As Moon approached the accident site, he pulled off the graveled lane, parked the pickup underneath the windswept branches of a lone pine. As he lowered the tailgate, the Columbine hound looked up at the boss, opened his mouth…. “I bet you’d like to go for a walk.” No. Dogs cannot talk. This was the human being speaking.
Sidewinder could yawn and sigh, and so he did both. After which, he rested his graying muzzle between a pair of paws.
Hoping to goad the inert creature into some semblance of animation, Moon assumed a pitying tone: “Poor ol’ fella—I guess you’ve gone a few miles past your prime.”
Another canine yawn.
The poker player upped the ante: “Guess it’s about time I thought about getting another dog.” A thoughtful pause. “A younger mutt, that’s still got some fire in his eye.”
The hound snorted.
“Maybe I should get me a frisky little puppy.”

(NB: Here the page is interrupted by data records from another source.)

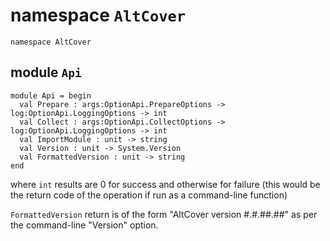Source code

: 
# namespace `AltCover`
```
namespace AltCover
```
## module `Api`
```
module Api = begin
  val Prepare : args:OptionApi.PrepareOptions -> log:OptionApi.LoggingOptions -> int
  val Collect : args:OptionApi.CollectOptions -> log:OptionApi.LoggingOptions -> int
  val ImportModule : unit -> string
  val Version : unit -> System.Version
  val FormattedVersion : unit -> string
end
```

where `int` results are 0 for success and otherwise for failure (this would be the return code of the operation if run as a command-line function)

`FormattedVersion` return is of the form "AltCover version #.#.##.##" as per the command-line "Version" option.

The dog closed his toothy jaws, then his eyes. Sniffed once. Twice. Slipped off…away into the long-ago canine Dreamtime when neither hound nor poodle yet trotted upon the earth. Sidewinder was a lean, gray shadow, r
unning with other wolves.
Charlie Moon gave up the game. It was time to get down to business. He found the spot where he had stood beside Scott Parris on that frigid morning, did his best to recreate the experience. Sun was a little ways over the horizon, just like now. I was looking down the road. Breeze was coming from my right, down off the mountain. Just like now. Like the somnolent hound, he closed his eyes. But Moon was not drowsy. He was recalling. Me and Scott were talking about breakfast. Scrambled eggs. Buttered blueberry pancakes soaked in maple syrup. And when his best friend had mentioned the meaty subject, Moon’s famished imagination had conjured up the scrumptious scent of bacon frying. Or had it?

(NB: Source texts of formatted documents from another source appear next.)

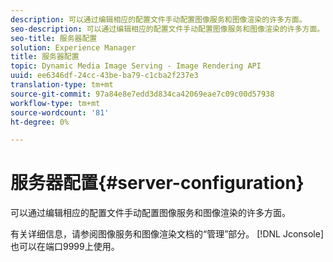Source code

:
 ```yaml
---
description: 可以通过编辑相应的配置文件手动配置图像服务和图像渲染的许多方面。
seo-description: 可以通过编辑相应的配置文件手动配置图像服务和图像渲染的许多方面。
seo-title: 服务器配置
solution: Experience Manager
title: 服务器配置
topic: Dynamic Media Image Serving - Image Rendering API
uuid: ee6346df-24cc-43be-ba79-c1cba2f237e3
translation-type: tm+mt
source-git-commit: 97a84e8e7edd3d834ca42069eae7c09c00d57938
workflow-type: tm+mt
source-wordcount: '81'
ht-degree: 0%

---
```



# 服务器配置{#server-configuration}

可以通过编辑相应的配置文件手动配置图像服务和图像渲染的许多方面。

有关详细信息，请参阅图像服务和图像渲染文档的“管理”部分。 [!DNL Jconsole] 也可以在端口9999上使用。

He turned his back on the Devil’s Mouth, gazed up the mountainside.
A bear, so they say, can smell food from miles and miles away. He thought about that folkloric proposition. Considered the pros and cons, came up with a decisive maybe. Who knows how well a hungry carnivore can smell—if the wind is right?
The biped carnivore set his sight on the heights, found a convenient ravine, and—one step at a time—began to climb. Before very many minutes had slipped away into the past, he was high above the Spencer driveway and quite out of sight of it—in the depths of the forest. The effect was a familiar one, and thus expected—the farther this son of the People of the Shining Mountains went into the wilderness, the more at home he was. The Ute was in his natural element. At peace with himself. Many happy memories came to call. Like that long-ago time when his father took him into Cañón del Espíritu to visit the cave-shelter called Quiet Shade House, where the Old Ones had pecked out sketches of real and imaginary beasts on smoke-encrusted walls. Dad and me had a picnic. Spam sandwiches with mustard. Black coffee. Ginger Snaps. Those were good times.
This pleasant walk into the wildwoods was just the sort of refreshment Mr. Moon needed. But perhaps—and this is not meant as a criticism—he should have been paying more attention.